== Assignment ==
Write out each entry word for word.

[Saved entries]

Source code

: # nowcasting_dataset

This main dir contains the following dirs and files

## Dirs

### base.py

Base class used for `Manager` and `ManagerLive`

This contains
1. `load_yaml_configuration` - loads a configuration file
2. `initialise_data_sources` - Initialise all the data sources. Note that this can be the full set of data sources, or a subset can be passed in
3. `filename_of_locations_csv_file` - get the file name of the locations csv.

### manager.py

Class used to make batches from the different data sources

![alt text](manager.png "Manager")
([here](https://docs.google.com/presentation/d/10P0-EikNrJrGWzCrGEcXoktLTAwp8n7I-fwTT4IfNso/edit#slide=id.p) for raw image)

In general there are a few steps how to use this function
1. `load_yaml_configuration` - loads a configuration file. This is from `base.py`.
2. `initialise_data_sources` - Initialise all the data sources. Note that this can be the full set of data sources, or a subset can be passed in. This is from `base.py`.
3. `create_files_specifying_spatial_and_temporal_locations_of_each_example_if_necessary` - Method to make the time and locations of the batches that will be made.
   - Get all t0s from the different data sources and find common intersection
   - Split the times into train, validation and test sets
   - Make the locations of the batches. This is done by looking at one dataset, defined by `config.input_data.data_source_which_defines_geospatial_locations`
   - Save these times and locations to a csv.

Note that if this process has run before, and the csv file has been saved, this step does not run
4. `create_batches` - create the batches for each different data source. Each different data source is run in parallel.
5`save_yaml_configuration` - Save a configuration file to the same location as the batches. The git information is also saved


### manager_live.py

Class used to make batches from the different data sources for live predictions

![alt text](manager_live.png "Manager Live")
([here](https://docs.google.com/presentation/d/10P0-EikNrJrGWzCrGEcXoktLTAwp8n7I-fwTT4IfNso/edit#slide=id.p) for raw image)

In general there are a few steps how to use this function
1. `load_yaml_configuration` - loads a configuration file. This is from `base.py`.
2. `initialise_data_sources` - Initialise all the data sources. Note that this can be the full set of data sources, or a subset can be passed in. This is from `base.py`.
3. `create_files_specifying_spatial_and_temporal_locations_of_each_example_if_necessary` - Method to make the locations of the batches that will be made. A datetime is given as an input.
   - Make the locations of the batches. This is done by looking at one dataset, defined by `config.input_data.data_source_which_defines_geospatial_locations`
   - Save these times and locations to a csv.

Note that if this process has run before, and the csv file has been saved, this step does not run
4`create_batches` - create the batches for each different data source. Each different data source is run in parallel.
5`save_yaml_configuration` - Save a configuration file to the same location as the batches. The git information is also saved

== Task output ==
Source code

: # nowcasting_dataset

This main dir contains the following dirs and files

## Dirs

### base.py

Base class used for `Manager` and `ManagerLive`

This contains
1. `load_yaml_configuration` - loads a configuration file
2. `initialise_data_sources` - Initialise all the data sources. Note that this can be the full set of data sources, or a subset can be passed in
3. `filename_of_locations_csv_file` - get the file name of the locations csv.

### manager.py

Class used to make batches from the different data sources

![alt text](manager.png "Manager")
([here](https://docs.google.com/presentation/d/10P0-EikNrJrGWzCrGEcXoktLTAwp8n7I-fwTT4IfNso/edit#slide=id.p) for raw image)

In general there are a few steps how to use this function
1. `load_yaml_configuration` - loads a configuration file. This is from `base.py`.
2. `initialise_data_sources` - Initialise all the data sources. Note that this can be the full set of data sources, or a subset can be passed in. This is from `base.py`.
3. `create_files_specifying_spatial_and_temporal_locations_of_each_example_if_necessary` - Method to make the time and locations of the batches that will be made.
   - Get all t0s from the different data sources and find common intersection
   - Split the times into train, validation and test sets
   - Make the locations of the batches. This is done by looking at one dataset, defined by `config.input_data.data_source_which_defines_geospatial_locations`
   - Save these times and locations to a csv.

Note that if this process has run before, and the csv file has been saved, this step does not run
4. `create_batches` - create the batches for each different data source. Each different data source is run in parallel.
5`save_yaml_configuration` - Save a configuration file to the same location as the batches. The git information is also saved


### manager_live.py

Class used to make batches from the different data sources for live predictions

![alt text](manager_live.png "Manager Live")
([here](https://docs.google.com/presentation/d/10P0-EikNrJrGWzCrGEcXoktLTAwp8n7I-fwTT4IfNso/edit#slide=id.p) for raw image)

In general there are a few steps how to use this function
1. `load_yaml_configuration` - loads a configuration file. This is from `base.py`.
2. `initialise_data_sources` - Initialise all the data sources. Note that this can be the full set of data sources, or a subset can be passed in. This is from `base.py`.
3. `create_files_specifying_spatial_and_temporal_locations_of_each_example_if_necessary` - Method to make the locations of the batches that will be made. A datetime is given as an input.
   - Make the locations of the batches. This is done by looking at one dataset, defined by `config.input_data.data_source_which_defines_geospatial_locations`
   - Save these times and locations to a csv.

Note that if this process has run before, and the csv file has been saved, this step does not run
4`create_batches` - create the batches for each different data source. Each different data source is run in parallel.
5`save_yaml_configuration` - Save a configuration file to the same location as the batches. The git information is also saved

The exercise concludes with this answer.